TASK DIRECTIONS
Your answer must consist only of the lines from the start of the entries through the line that holds "The analysis template", copied exactly, with no pictures.

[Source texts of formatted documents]
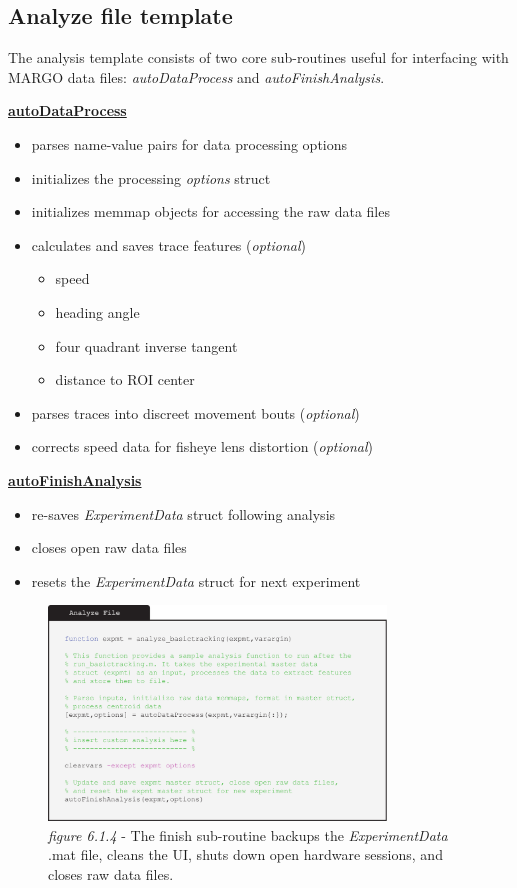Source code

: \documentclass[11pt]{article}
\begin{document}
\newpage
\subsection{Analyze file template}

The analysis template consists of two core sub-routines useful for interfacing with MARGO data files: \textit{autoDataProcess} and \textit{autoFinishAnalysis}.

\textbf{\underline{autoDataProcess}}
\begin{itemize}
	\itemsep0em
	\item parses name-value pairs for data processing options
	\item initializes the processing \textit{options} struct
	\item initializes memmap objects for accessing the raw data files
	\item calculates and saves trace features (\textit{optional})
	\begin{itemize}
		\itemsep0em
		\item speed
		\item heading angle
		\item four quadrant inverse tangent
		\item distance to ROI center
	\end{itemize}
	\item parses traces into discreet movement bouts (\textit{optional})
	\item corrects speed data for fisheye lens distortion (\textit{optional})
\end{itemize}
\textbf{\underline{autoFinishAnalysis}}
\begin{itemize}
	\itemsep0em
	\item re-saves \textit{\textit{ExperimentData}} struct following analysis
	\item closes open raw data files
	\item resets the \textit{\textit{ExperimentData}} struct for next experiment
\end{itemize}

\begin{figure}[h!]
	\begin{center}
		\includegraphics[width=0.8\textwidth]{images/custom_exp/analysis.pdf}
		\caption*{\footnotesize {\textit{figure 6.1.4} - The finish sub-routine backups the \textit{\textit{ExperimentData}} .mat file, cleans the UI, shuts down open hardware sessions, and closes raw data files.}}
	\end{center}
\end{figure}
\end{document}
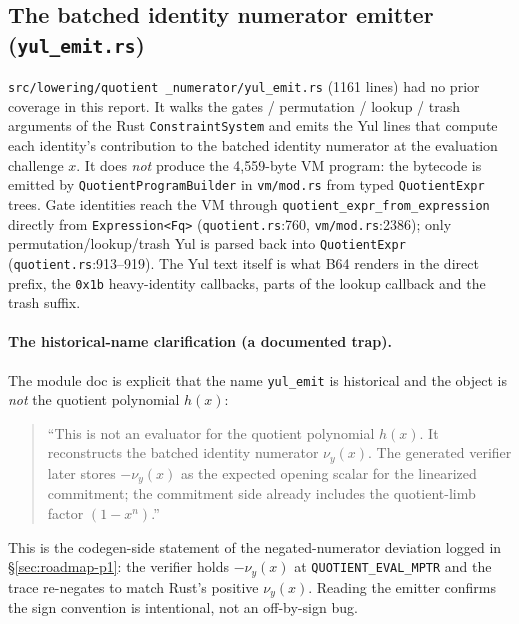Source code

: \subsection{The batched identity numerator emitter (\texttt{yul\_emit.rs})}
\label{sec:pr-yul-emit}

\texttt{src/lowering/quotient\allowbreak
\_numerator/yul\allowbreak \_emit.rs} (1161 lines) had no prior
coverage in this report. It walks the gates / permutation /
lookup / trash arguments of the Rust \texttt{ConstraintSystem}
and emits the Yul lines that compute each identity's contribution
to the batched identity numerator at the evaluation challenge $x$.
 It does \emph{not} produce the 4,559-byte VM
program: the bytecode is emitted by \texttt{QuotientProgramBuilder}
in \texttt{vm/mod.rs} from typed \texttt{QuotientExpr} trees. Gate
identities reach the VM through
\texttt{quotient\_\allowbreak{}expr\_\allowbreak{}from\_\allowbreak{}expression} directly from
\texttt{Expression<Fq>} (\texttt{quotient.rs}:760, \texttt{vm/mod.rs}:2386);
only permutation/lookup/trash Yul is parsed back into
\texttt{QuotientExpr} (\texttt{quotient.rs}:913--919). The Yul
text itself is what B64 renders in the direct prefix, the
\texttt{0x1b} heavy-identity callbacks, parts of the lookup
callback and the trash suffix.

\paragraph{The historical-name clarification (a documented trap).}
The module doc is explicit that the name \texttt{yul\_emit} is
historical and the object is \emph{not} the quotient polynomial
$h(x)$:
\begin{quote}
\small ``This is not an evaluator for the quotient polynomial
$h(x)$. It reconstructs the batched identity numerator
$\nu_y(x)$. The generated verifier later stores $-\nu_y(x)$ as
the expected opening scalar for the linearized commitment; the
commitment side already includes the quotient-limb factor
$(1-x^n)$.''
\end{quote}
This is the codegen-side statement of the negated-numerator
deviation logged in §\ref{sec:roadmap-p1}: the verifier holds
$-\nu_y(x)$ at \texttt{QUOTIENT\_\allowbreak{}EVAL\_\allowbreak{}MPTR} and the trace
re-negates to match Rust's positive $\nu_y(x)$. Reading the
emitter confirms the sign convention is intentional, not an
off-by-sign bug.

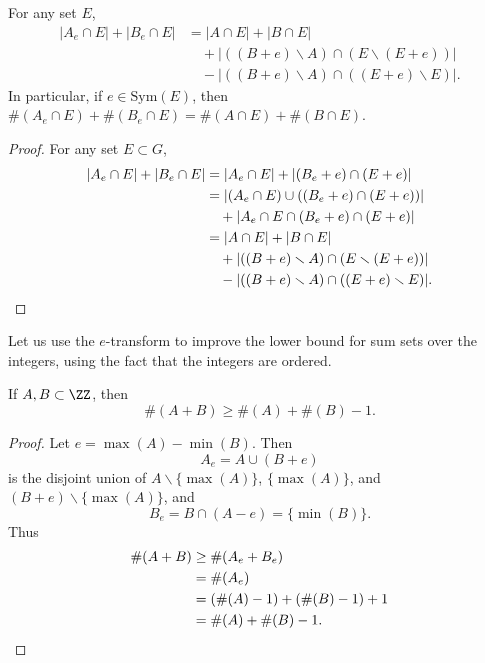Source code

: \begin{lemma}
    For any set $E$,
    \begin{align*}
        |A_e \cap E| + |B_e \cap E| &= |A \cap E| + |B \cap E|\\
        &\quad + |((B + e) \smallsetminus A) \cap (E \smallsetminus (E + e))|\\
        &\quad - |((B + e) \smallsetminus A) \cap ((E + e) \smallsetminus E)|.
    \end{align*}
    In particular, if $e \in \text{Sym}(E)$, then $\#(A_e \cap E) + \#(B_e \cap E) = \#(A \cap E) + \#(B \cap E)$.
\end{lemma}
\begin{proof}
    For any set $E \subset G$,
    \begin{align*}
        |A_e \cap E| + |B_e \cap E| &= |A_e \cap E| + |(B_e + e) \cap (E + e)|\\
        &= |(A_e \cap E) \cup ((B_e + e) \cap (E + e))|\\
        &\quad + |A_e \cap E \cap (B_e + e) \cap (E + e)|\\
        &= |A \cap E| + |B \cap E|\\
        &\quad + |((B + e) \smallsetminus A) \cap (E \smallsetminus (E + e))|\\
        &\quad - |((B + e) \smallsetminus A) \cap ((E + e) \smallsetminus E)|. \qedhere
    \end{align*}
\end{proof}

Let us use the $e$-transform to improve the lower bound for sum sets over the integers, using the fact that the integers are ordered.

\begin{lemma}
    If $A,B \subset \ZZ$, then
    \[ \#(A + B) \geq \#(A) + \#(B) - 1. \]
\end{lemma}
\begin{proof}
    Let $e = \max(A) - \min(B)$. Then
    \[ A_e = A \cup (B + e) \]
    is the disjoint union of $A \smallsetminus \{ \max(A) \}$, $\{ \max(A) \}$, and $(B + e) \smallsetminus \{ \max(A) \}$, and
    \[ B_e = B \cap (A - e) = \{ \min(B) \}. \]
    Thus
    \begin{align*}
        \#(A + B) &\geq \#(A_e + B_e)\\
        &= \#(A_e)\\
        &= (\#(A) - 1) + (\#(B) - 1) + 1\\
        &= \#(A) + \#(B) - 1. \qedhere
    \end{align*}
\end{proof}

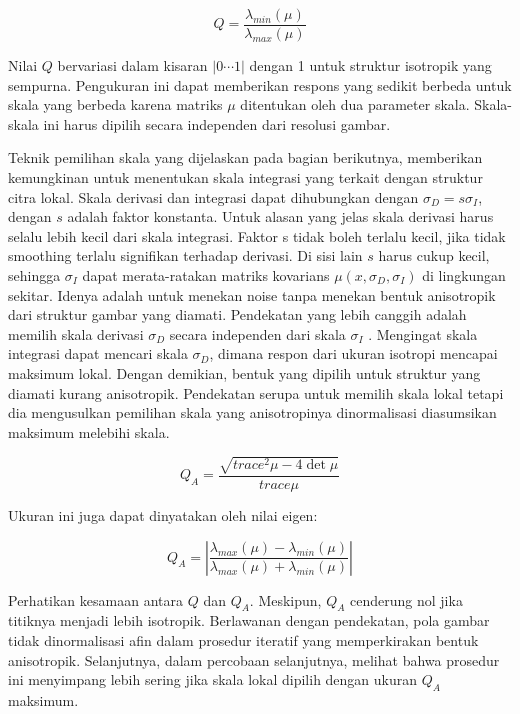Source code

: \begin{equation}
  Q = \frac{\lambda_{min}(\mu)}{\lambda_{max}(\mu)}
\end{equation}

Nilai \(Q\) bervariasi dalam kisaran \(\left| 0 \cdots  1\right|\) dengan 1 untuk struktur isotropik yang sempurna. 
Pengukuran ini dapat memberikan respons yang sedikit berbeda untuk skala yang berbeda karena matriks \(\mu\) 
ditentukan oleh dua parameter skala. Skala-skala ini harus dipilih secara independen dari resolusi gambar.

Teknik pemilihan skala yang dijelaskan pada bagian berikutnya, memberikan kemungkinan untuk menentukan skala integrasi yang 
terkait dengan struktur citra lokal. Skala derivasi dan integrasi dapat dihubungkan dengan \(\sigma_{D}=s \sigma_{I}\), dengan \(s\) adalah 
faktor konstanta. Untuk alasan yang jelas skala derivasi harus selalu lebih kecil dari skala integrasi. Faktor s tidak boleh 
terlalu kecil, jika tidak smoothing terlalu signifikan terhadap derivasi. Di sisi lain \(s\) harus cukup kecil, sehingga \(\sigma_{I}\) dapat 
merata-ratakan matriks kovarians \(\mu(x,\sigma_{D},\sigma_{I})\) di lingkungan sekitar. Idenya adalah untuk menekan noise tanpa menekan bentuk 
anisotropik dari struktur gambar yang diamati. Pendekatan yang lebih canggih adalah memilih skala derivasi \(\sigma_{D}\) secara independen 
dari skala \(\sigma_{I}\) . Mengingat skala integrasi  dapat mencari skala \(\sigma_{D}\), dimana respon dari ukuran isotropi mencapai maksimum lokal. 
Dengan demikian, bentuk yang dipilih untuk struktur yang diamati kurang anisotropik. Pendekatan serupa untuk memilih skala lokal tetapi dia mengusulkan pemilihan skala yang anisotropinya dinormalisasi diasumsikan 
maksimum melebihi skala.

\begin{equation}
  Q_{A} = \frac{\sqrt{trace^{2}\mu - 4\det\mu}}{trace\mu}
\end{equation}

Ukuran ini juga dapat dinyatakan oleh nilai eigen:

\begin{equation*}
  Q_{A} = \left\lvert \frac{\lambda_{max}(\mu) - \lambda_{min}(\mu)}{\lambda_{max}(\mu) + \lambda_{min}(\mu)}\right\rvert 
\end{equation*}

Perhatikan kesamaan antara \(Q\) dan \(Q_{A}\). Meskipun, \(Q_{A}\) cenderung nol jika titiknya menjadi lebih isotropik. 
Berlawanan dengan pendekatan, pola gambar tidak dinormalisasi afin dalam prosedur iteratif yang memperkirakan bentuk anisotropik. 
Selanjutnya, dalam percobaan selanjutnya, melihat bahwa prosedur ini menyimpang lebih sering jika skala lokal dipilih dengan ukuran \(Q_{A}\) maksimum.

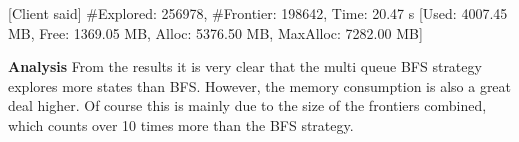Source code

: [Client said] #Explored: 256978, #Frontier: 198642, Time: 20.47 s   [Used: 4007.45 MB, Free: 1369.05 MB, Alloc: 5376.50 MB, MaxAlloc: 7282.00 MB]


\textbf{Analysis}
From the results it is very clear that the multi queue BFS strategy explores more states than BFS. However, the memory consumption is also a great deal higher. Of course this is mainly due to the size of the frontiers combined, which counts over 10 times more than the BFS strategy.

RESULT FOR THIS TASK
Source code

: \documentclass[11pt]{article}
\begin{document}
\newpage
\subsection{Analyze file template}

The analysis template consists of two core sub-routines useful for interfacing with MARGO data files: \textit{autoDataProcess} and \textit{autoFinishAnalysis}.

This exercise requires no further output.